Comment avez-vous concrètement procédé ?

Au cours des cinq dernières années, j’ai recueilli les rêves de 13 personnes. J’en ai retenu huit, dont ceux qu’un homme, Gérard, avait consignés durant quarante ans, soit plus de mille récits. Il m’a contacté après la parution du premier volume de mon livre. Je cherchais des gens susceptibles de s’engager dans un long travail. Il s’agissait de noter ses rêves selon un protocole particulier et de participer à plusieurs dizaines d’entretiens. Parfois, je comprenais ce qui se tramait dans le rêve en relisant pour la énième fois des choses que je n’avais pas vues. En même temps, on ne produit pas de science avec de pures singularités mais uniquement si l’on parvient à mettre en évidence le fait qu’elles sont l’expression de mécanismes très généraux.
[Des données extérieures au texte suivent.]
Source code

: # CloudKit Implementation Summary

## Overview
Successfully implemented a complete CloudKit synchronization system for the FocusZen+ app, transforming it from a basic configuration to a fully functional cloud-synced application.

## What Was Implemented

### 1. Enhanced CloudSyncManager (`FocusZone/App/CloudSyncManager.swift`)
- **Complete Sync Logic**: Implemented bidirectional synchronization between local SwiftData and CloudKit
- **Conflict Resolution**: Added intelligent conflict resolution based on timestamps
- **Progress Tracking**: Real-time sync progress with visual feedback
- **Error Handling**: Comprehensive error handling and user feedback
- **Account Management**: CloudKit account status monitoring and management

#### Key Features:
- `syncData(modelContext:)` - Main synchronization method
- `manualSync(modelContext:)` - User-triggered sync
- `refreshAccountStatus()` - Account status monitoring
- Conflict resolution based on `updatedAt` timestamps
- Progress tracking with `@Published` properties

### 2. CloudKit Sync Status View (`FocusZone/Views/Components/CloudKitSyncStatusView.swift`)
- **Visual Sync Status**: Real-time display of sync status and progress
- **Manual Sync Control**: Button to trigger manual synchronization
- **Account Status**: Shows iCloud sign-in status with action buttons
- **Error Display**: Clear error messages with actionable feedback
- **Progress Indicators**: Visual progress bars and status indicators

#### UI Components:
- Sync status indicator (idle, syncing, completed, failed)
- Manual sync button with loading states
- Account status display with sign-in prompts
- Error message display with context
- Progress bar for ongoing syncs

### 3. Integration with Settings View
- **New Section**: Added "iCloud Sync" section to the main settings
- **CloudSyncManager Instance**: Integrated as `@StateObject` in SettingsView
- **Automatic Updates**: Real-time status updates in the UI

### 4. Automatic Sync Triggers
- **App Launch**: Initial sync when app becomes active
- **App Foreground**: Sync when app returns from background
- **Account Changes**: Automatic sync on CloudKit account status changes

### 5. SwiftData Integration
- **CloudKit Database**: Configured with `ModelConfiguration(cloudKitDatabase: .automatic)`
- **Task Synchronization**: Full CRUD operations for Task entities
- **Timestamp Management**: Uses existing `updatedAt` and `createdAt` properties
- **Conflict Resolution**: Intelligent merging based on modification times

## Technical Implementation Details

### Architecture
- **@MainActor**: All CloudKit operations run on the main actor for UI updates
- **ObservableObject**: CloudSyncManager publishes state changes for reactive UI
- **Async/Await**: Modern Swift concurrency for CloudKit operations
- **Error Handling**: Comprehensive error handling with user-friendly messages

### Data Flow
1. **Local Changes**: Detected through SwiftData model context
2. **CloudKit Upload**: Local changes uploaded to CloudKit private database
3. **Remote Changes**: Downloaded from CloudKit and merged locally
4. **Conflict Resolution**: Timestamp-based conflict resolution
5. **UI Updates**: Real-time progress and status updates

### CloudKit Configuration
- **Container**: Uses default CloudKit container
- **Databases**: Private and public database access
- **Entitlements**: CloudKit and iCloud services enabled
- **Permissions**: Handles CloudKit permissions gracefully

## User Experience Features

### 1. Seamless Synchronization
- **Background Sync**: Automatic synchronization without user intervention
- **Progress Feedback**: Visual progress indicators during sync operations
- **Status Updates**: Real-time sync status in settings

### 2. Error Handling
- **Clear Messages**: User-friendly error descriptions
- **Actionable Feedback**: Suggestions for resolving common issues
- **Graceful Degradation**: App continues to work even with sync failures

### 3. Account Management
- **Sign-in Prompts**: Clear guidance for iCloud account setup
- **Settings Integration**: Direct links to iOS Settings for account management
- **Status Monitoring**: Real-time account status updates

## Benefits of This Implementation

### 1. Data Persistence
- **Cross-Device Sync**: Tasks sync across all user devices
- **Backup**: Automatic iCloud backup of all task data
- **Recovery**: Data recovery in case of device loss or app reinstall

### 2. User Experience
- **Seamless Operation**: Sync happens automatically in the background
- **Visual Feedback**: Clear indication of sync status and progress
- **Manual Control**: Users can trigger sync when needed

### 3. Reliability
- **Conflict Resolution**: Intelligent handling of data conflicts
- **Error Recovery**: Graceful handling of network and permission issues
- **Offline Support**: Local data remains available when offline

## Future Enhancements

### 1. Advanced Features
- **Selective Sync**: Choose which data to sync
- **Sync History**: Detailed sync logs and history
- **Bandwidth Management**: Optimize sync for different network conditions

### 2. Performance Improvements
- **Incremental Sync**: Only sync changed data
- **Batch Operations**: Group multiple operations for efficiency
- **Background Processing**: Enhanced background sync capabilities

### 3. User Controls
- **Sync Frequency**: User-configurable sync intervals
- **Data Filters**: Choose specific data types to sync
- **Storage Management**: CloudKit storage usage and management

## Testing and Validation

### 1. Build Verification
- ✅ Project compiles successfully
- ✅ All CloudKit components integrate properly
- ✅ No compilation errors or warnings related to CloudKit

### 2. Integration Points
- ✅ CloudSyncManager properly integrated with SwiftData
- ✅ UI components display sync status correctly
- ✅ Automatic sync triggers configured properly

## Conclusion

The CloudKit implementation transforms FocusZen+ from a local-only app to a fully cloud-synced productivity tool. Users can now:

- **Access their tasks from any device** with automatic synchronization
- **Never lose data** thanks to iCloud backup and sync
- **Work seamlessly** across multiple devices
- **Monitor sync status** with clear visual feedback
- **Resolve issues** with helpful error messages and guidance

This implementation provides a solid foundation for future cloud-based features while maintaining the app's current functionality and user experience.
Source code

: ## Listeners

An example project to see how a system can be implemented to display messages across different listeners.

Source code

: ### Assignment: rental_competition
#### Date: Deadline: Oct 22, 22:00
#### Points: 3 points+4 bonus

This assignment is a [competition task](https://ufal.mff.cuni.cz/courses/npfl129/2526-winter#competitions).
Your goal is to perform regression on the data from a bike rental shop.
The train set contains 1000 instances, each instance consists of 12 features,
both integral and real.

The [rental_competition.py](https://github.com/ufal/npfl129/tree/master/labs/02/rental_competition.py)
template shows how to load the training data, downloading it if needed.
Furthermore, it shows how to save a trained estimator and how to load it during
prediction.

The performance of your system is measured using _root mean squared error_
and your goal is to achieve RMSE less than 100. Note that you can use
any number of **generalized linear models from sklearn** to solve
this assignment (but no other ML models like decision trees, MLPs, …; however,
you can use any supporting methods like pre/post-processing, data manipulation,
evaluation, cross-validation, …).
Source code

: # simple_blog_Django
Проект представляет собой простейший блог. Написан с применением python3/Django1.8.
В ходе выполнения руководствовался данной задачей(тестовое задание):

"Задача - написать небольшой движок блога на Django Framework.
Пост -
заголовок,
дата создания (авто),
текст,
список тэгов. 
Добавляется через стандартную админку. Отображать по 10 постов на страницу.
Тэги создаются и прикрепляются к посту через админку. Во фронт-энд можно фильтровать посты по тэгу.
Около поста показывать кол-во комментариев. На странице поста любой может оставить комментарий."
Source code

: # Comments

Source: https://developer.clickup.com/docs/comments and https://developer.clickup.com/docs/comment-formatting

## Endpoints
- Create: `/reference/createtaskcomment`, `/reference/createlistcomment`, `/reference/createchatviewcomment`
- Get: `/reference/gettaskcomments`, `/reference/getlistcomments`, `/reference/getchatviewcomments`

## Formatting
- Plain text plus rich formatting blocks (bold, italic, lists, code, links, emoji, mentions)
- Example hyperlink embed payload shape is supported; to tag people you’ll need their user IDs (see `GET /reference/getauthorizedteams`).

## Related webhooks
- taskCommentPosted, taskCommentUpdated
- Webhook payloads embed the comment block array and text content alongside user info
Des problématiques émergent-elles des huit rêveurs que vous avez suivis ?

Cette analyse n’a pas pour objectif d’être représentative. Pour cela, il aurait fallu des milliers de cas. Je voulais montrer comment le monde social se réfracte dans le psychisme et quelles sont les méthodes pour arriver à interpréter correctement les rêves à partir du modèle théorique que j’ai construit. Je livre un outil aux lecteurs, qui peuvent s’en saisir pour s’auto-analyser. Pour comprendre un rêve, il faut appréhender le cadre du sommeil et la communication de soi à soi, sans contrôle conscient. Le rêve déploie de nombreuses analogies et symbolisations. Il superpose le passé et le présent et fait correspondre les différents domaines de l’existence, de la vie intime à la vie professionnelle. A travers ce langage onirique, s’expriment nos traumatismes, nos frustrations et nos contradictions. Tout ce qui tourne autour de la domination sociale, masculine ou culturelle, est très présent chez mes huit rêveurs. La place dans la famille, la compétition scolaire, le manque de reconnaissance sont aussi interrogés. La sociologie des rêves est une sociologie des problématiques existentielles. Elle peut donner à voir tous les points névralgiques qui font souffrir, préoccupent, inquiètent, obsèdent les individus selon leurs conditions d’existence et leurs trajectoires de vie.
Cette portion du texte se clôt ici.